Alcantar v. Oklahoma National Bank

47 S.W.3d 815, 2001 Tex. App. LEXIS 3663, 2001 WL 579903
CourtCourt of Appeals of Texas
DecidedMay 31, 2001
Docket2-99-304-CV
StatusPublished
Cited by96 cases

This text of 47 S.W.3d 815 (Alcantar v. Oklahoma National Bank) is published on Counsel Stack Legal Research, covering Court of Appeals of Texas primary law. Counsel Stack provides free access to over 12 million legal documents including statutes, case law, regulations, and constitutions.

Bluebook
Alcantar v. Oklahoma National Bank, 47 S.W.3d 815, 2001 Tex. App. LEXIS 3663, 2001 WL 579903 (Tex. Ct. App. 2001).

Opinion

OPINION

DAUPHINOT, Justice.

Introduction and Procedural History

Paty Lou Alcantar appeals from the trial court’s enforcement of an alleged oral settlement agreement between Alcantar and Oklahoma National Bank (the Bank). Because we conclude the trial court erred in enforcing the settlement agreement, we reverse the trial court’s judgment.

*818 The underlying case began as an inter-pleader action. Peavy & Peavy, L.L.P. (Peavy), a Texas law firm, represented Alcantar in an unrelated suit involving an automobile collision. That suit settled, and the settlement proceeds were deposited into Peavy’s trust account. After the payment of costs and other expenses, $16,393.15 remained in Peavy’s trust account for distribution to Alcantar. Before Peavy could disburse these proceeds to Alcantar, the Bank informed Peavy that the Bank had a lien against the $16,393.15 based on a security agreement Alcantar had given the Bank.

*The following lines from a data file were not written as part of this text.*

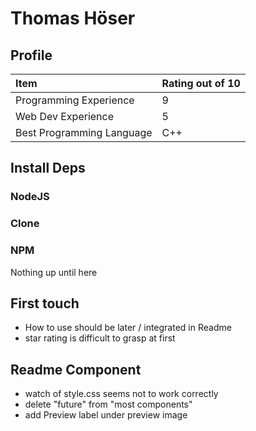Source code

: # Thomas Höser

## Profile

| Item                      | Rating out of 10 |
| :------------------------ | :--------------- |
| Programming Experience    | 9                |
| Web Dev Experience        | 5                |
| Best Programming Language | C++              |

## Install Deps

### NodeJS

### Clone

### NPM

Nothing up until here

## First touch

- How to use should be later / integrated in Readme
- star rating is difficult to grasp at first

## Readme Component

- watch of style.css seems not to work correctly
- delete "future" from "most components"
- add Preview label under preview image
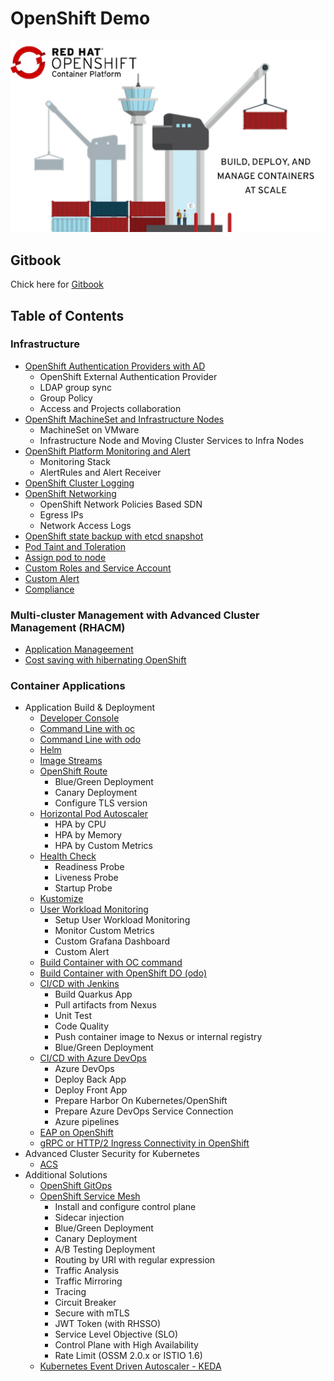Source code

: # OpenShift Demo

![](images/OpenShiftContainerPlatform.png)

## Gitbook
Chick here for [Gitbook](https://rhthsa.github.io/openshift-demo/)

## Table of Contents
### Infrastructure
- [OpenShift Authentication Providers with AD](infrastructure-authentication-providers.md)
  - OpenShift External Authentication Provider
  - LDAP group sync
  - Group Policy
  - Access and Projects collaboration
- [OpenShift MachineSet and Infrastructure Nodes](infrastructure-infra-nodes.md)
  - MachineSet on VMware
  - Infrastructure Node and Moving Cluster Services to Infra Nodes
- [OpenShift Platform Monitoring and Alert](infrastructure-monitoring-alerts.md)
  - Monitoring Stack
  - AlertRules and Alert Receiver
- [OpenShift Cluster Logging](infrastructure-cluster-logging.md)
- [OpenShift Networking](infrastructure-networking.md)
  - OpenShift Network Policies Based SDN
  - Egress IPs
  - Network Access Logs
- [OpenShift state backup with etcd snapshot](infrastructure-backup-etcd.md)
- [Pod Taint and Toleration](infrastructure-taint-and-toleration.md)
- [Assign pod to node](assign-pod-to-node.md)
- [Custom Roles and Service Account](custom-roles.md)
- [Custom Alert](custom-alert.md)
- [Compliance](compliance-operator.md)

### Multi-cluster Management with Advanced Cluster Management (RHACM)
- [Application Manageement](acm-application-management.md)
- [Cost saving with hibernating OpenShift](acm-hibernate.md)
### Container Applications
- Application Build & Deployment
  - [Developer Console](build-with-dev-console.md)
  - [Command Line with oc](build-with-oc.md)
  - [Command Line with odo](build-with-odo.md)
  - [Helm](helm.md) 
  - [Image Streams](imagestreams.md)
  - [OpenShift Route](openshift-route.md)
    - Blue/Green Deployment
    - Canary Deployment
    - Configure TLS version
  - [Horizontal Pod Autoscaler](hpa.md)
    - HPA by CPU
    - HPA by Memory
    - HPA by Custom Metrics
  - [Health Check](health.md)
    - Readiness Probe
    - Liveness Probe
    - Startup Probe
  - [Kustomize](kustomize.md)
  - [User Workload Monitoring](application-metrics.md)
    - Setup User Workload Monitoring
    - Monitor Custom Metrics
    - Custom Grafana Dashboard
    - Custom Alert
  - [Build Container with OC command](build-with-oc.md)
  - [Build Container with OpenShift DO (odo)](build-with-odo.md)
  - [CI/CD with Jenkins](ci-cd-with-jenkins.md)
    - Build Quarkus App
    - Pull artifacts from Nexus
    - Unit Test
    - Code Quality
    - Push container image to Nexus or internal registry
    - Blue/Green Deployment
  - [CI/CD with Azure DevOps](ci-cd.md)
    - Azure DevOps
    - Deploy Back App
    - Deploy Front App
    - Prepare Harbor On Kubernetes/OpenShift
    - Prepare Azure DevOps Service Connection
    - Azure pipelines
  - [EAP on OpenShift](eap-on-ocp.md)
  - [gRPC or HTTP/2 Ingress Connectivity in OpenShift](grpc.md)
- Advanced Cluster Security for Kubernetes
  - [ACS](acs.md)
- Additional Solutions
  <!-- - [Managed Multi-Cluster Application Metrics with Prometheus & Thanos](thanos-receive.md) -->
  - [OpenShift GitOps](gitops.md)
  - [OpenShift Service Mesh](openshift-service-mesh.md)
      - Install and configure control plane
      - Sidecar injection
      - Blue/Green Deployment
      - Canary Deployment
      - A/B Testing Deployment
      - Routing by URI with regular expression
      - Traffic Analysis
      - Traffic Mirroring
      - Tracing
      - Circuit Breaker
      - Secure with mTLS
      - JWT Token (with RHSSO)
      - Service Level Objective (SLO)
      - Control Plane with High Availability
      - Rate Limit (OSSM 2.0.x or ISTIO 1.6)
  - [Kubernetes Event Driven Autoscaler - KEDA](KEDA.md)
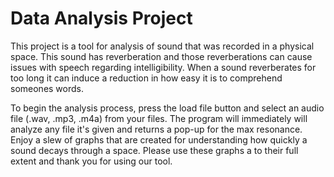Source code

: # Data Analysis Project
This project is a tool for analysis of sound that was recorded in a physical space. This sound has reverberation and 
those reverberations can cause issues with speech regarding intelligibility. When a sound reverberates for too long it
can induce a reduction in how easy it is to comprehend someones words.

To begin the analysis process, press the load file button and select an audio file (.wav, .mp3, .m4a) from your files. 
The program will immediately will analyze any file it's given and returns a pop-up for the max resonance. Enjoy a slew
of graphs that are created for understanding how quickly a sound decays through a space. Please use these graphs a to 
their full extent and thank you for using our tool.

Alcantar refused to accept a check jointly payable to herself and the Bank, so Peavy filed the inter-pleader action, named Alcantar and the Bank as defendants, and deposited the $16,393.15 with the trial court clerk. Al-cantar and the Bank both answered the interpleader lawsuit, and the parties eventually entered into an agreed judgment discharging Peavy’s obligations and dismissing it from the suit.

After Peavy was dismissed, on July 24, 1998, the trial court, the Bank, and Alcan-tar participated in a telephone conference. During that conference, the Bank and Al-cantar informed the court they had reached a settlement as to the interplead-ed funds, but the terms of the settlement agreement were not dictated into the record because no court reporter was present. After July 1998, the parties’ attempts to memorialize their oral agreement in writing broke down because they could not-agree on whether the Bank had provided Alcantar certain documentation that she had requested about what credits the Bank had applied to her indebtedness, or whether the actual amount of the indebtedness itself exceeded the amount of the inter-pleaded funds. In December 1998, the Bank moved to enforce the oral settlement agreement.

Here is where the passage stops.